Stored data:
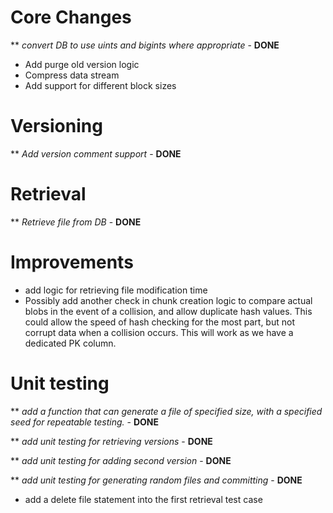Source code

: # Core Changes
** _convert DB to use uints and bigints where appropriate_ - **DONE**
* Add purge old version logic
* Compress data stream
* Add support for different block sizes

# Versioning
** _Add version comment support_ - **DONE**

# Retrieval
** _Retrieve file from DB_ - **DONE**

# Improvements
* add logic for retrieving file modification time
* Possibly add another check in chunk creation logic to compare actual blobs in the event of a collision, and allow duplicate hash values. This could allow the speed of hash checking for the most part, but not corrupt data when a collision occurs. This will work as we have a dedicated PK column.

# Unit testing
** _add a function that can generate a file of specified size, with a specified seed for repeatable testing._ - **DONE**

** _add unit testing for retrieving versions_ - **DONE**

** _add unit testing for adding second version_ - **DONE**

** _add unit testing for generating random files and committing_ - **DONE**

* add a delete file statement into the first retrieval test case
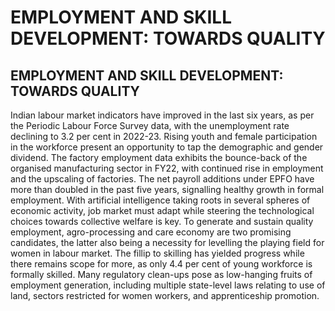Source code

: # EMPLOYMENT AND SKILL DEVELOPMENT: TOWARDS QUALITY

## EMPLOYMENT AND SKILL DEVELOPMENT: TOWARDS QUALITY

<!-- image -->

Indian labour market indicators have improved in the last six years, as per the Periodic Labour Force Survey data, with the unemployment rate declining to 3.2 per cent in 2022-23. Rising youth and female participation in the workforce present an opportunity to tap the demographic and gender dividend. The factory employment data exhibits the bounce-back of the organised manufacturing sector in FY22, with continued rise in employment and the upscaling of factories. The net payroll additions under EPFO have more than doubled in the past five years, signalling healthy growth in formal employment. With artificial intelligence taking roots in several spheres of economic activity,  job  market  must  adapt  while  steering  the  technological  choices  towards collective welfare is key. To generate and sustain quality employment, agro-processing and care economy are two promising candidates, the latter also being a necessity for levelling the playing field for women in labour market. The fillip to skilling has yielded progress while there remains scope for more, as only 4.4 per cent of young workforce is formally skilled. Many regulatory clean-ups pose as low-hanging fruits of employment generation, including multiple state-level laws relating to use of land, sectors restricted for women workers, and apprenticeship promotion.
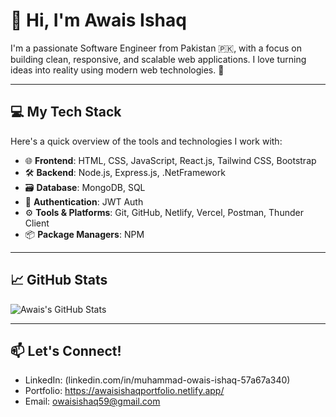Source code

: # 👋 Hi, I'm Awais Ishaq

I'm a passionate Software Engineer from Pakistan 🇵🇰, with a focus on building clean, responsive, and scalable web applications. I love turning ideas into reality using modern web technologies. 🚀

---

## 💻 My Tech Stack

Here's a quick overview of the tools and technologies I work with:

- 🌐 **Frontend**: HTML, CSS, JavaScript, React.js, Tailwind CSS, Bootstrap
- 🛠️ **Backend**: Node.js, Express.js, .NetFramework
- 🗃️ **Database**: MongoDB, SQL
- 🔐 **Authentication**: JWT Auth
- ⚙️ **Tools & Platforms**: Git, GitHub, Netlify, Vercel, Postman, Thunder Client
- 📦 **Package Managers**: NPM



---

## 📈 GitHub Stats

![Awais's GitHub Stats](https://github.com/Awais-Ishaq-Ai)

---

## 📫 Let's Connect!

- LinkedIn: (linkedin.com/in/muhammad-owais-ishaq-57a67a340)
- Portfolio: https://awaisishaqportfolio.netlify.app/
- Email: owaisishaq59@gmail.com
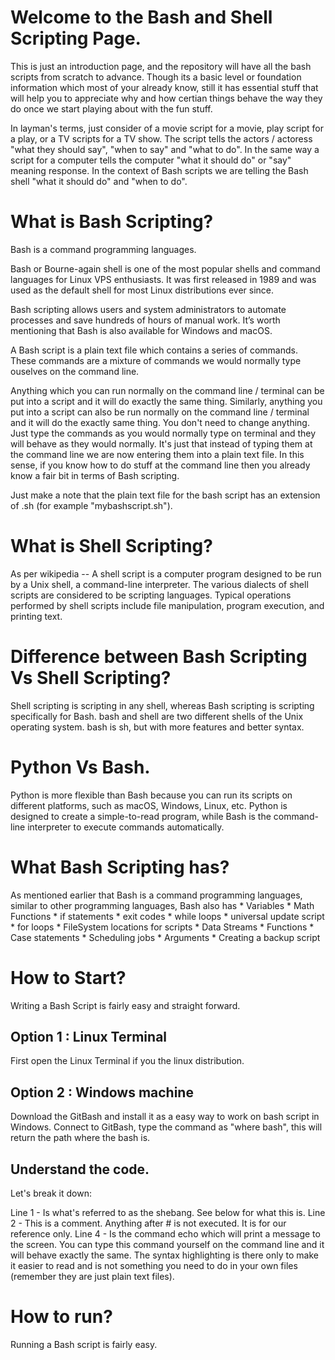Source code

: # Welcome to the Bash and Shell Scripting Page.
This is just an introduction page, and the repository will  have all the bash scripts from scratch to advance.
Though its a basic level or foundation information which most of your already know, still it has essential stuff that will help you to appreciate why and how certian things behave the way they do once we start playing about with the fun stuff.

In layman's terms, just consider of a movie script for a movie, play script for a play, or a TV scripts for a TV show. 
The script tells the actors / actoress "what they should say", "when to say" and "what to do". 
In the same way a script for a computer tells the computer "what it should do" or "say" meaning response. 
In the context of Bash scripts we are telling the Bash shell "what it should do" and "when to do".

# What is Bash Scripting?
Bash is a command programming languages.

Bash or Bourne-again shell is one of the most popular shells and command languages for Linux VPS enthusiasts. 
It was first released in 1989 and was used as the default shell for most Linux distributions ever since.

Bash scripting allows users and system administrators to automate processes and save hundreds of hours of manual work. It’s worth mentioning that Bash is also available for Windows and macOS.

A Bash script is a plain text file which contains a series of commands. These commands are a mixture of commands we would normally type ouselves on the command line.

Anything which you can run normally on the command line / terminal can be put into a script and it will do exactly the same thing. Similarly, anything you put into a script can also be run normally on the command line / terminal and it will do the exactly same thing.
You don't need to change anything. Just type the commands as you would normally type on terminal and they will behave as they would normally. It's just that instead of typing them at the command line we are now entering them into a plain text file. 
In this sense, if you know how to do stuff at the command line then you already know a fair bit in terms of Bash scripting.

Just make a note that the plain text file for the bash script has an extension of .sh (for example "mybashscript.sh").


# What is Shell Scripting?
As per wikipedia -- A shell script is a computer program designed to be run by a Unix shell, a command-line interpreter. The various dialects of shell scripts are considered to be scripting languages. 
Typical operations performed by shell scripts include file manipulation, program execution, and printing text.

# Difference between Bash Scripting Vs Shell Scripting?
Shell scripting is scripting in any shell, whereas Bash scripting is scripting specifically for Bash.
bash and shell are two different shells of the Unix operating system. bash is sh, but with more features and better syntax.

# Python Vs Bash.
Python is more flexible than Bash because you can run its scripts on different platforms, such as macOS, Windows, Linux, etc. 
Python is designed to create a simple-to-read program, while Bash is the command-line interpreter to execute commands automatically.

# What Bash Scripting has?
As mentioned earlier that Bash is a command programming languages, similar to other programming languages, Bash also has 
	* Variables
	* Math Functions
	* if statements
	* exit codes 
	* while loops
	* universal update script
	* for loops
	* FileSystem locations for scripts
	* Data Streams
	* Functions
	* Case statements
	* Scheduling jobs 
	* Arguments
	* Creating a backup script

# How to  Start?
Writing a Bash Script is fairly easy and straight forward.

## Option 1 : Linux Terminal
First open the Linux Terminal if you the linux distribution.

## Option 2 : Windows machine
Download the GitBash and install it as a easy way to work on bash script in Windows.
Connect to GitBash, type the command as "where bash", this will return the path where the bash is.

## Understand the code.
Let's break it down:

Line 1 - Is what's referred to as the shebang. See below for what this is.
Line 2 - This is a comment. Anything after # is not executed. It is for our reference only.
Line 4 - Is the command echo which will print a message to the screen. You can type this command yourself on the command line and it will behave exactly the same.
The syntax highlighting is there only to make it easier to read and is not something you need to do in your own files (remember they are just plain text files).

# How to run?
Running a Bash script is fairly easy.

Instructions to follow → Please return only the lines above, starting at the line that has "In this sense, if" and ending at the line that has "# What Bash Scripting has?", keeping both and leaving each one unchanged.

Solution →
In this sense, if you know how to do stuff at the command line then you already know a fair bit in terms of Bash scripting.

Just make a note that the plain text file for the bash script has an extension of .sh (for example "mybashscript.sh").


# What is Shell Scripting?
As per wikipedia -- A shell script is a computer program designed to be run by a Unix shell, a command-line interpreter. The various dialects of shell scripts are considered to be scripting languages. 
Typical operations performed by shell scripts include file manipulation, program execution, and printing text.

# Difference between Bash Scripting Vs Shell Scripting?
Shell scripting is scripting in any shell, whereas Bash scripting is scripting specifically for Bash.
bash and shell are two different shells of the Unix operating system. bash is sh, but with more features and better syntax.

# Python Vs Bash.
Python is more flexible than Bash because you can run its scripts on different platforms, such as macOS, Windows, Linux, etc. 
Python is designed to create a simple-to-read program, while Bash is the command-line interpreter to execute commands automatically.

# What Bash Scripting has?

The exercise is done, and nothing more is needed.